首都直下地震、帰宅困難者対策の強化を


 政府は首都直下地震に備え、救助や物資輸送などの応急対策を示した計画をまとめた。

 全国から自衛隊、消防、警察による広域応援部隊を東京、埼玉、千葉、神奈川の1都3県に最大約14万人派遣するなどの内容だ。発生から72時間を過ぎると厳しい状況に置かれた被災者の生存率が著しく低下するため、東京23区で震度6強以上の地震が起きた場合などは、被災地の要請を待たずに実施するとしている。

 最大14万人の応援部隊

 相模湾から房総半島沖の日本海溝に延びる「相模トラフ」沿いでは、1923年の関東大震災をはじめマグニチュード(M)8クラスの地震が200~400年間隔で発生。その間にM7クラスの地震が首都圏各地で複数起きている。
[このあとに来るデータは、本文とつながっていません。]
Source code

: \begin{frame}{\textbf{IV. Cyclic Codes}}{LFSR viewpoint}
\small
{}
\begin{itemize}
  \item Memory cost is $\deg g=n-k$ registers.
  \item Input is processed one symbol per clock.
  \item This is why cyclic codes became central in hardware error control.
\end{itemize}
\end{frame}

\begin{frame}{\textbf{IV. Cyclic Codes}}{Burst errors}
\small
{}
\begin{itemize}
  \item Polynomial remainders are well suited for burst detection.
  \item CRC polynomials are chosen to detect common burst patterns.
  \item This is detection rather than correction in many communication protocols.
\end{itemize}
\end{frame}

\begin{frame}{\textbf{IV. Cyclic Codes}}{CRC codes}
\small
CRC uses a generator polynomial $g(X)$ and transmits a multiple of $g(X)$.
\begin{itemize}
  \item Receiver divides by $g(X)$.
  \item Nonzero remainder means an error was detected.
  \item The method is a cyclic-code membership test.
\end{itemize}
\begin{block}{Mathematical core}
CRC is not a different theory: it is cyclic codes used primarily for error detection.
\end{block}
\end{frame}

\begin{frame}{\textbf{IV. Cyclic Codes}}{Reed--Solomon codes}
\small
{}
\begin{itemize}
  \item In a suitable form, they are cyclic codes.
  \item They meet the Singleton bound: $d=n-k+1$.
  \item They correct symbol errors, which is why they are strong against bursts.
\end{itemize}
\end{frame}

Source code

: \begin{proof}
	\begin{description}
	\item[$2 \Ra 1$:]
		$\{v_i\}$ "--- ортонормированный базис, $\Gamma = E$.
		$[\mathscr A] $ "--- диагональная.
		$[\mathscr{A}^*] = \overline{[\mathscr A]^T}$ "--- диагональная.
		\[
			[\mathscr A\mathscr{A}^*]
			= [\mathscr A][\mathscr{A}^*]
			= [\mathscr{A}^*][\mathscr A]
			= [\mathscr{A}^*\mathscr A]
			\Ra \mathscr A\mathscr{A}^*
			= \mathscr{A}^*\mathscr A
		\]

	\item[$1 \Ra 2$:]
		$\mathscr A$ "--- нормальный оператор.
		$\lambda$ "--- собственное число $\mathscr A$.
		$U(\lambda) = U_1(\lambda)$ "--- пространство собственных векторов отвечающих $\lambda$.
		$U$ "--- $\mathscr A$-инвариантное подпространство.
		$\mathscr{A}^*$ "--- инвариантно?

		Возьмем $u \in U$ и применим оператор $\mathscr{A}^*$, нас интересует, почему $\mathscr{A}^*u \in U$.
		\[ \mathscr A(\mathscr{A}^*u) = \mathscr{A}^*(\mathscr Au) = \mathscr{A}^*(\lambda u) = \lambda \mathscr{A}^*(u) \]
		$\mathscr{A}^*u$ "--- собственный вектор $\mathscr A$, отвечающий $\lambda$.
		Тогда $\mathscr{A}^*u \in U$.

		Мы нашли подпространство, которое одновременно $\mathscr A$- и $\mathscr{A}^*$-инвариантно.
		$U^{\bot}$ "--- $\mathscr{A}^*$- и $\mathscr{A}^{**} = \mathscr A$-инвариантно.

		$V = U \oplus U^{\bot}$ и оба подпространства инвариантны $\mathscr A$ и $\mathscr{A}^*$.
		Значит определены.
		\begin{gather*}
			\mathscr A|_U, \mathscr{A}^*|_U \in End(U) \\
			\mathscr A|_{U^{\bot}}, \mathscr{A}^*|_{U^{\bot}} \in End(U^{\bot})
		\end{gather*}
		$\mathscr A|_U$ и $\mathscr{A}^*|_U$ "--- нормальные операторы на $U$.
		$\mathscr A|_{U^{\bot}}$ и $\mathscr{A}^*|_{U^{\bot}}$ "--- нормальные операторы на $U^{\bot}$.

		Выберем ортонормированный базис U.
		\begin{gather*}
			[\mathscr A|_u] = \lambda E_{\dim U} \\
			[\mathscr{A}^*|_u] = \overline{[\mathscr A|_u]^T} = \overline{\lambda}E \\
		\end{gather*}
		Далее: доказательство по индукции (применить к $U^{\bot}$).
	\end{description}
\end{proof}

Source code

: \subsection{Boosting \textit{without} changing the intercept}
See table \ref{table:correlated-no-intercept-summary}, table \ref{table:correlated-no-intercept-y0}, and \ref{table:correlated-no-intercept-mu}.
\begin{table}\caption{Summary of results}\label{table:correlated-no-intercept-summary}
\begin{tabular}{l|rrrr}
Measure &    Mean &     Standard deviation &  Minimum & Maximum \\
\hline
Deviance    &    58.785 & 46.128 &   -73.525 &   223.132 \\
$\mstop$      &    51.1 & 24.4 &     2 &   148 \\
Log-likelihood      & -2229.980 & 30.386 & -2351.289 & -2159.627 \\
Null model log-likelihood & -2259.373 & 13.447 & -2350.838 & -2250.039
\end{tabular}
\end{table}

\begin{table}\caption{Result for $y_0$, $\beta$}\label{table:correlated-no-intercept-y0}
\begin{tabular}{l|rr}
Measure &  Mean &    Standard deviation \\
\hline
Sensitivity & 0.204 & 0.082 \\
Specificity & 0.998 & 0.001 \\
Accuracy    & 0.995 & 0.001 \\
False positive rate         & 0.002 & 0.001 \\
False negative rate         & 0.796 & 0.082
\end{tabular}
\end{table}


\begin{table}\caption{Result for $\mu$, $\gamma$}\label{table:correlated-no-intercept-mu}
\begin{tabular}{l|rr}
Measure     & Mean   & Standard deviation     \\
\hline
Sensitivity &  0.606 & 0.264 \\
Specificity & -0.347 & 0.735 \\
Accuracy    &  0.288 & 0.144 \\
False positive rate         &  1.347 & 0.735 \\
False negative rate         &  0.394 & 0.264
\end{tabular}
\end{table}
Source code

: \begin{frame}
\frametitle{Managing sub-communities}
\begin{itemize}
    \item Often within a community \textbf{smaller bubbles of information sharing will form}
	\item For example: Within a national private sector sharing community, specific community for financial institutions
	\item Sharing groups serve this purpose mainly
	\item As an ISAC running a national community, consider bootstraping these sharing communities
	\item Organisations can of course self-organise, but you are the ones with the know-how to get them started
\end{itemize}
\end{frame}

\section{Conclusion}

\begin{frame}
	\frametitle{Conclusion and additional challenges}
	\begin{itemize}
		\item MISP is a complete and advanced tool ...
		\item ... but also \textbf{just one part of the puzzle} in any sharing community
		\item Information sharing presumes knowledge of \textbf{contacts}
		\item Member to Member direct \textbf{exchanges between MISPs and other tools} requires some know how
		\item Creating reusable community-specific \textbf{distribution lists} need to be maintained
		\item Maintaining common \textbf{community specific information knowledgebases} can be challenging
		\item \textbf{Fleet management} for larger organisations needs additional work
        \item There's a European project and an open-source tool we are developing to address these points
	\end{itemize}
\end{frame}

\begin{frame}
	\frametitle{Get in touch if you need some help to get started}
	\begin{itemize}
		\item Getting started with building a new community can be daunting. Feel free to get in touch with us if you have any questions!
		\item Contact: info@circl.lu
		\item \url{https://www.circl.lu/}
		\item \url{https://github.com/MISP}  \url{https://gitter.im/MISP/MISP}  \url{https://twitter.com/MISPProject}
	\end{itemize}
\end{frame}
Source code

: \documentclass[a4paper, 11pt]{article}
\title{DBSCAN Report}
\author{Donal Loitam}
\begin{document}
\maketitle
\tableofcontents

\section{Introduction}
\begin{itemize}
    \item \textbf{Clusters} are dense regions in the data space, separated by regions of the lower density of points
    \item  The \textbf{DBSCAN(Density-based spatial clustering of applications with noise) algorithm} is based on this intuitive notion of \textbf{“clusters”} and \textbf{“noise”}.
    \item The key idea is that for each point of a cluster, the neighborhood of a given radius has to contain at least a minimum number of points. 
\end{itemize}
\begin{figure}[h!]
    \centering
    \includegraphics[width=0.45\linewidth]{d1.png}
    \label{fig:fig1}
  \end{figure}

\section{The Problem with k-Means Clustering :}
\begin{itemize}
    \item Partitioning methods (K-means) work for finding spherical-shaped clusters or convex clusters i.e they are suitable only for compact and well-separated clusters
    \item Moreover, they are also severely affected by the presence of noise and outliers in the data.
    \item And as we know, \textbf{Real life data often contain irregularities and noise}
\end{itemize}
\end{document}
 現在、M7クラスの地震は30年以内の発生確率が70%、死者数は最大で約2万3000人に上ると想定されている。東京には政治・経済の中枢が集中するため、被害が大きければ日本全体に甚大な影響を及ぼす。

 特に被害額は95兆円に達し、日本の国内総生産(GDP)の2割が失われる深刻な打撃を受けるとされている。多くの人員を早急に派遣し、被害最小化を図るのは当然だ。

 計画ではこのほか、救援物資や燃料の緊急輸送ルートとして、東京外郭環状道路(外環道)や都心から放射状に伸びる8方向のルートを確保し、必要に応じて道路の応急復旧や交通規制を行う。がれきや放置車両などを迅速に撤去できる態勢が求められる。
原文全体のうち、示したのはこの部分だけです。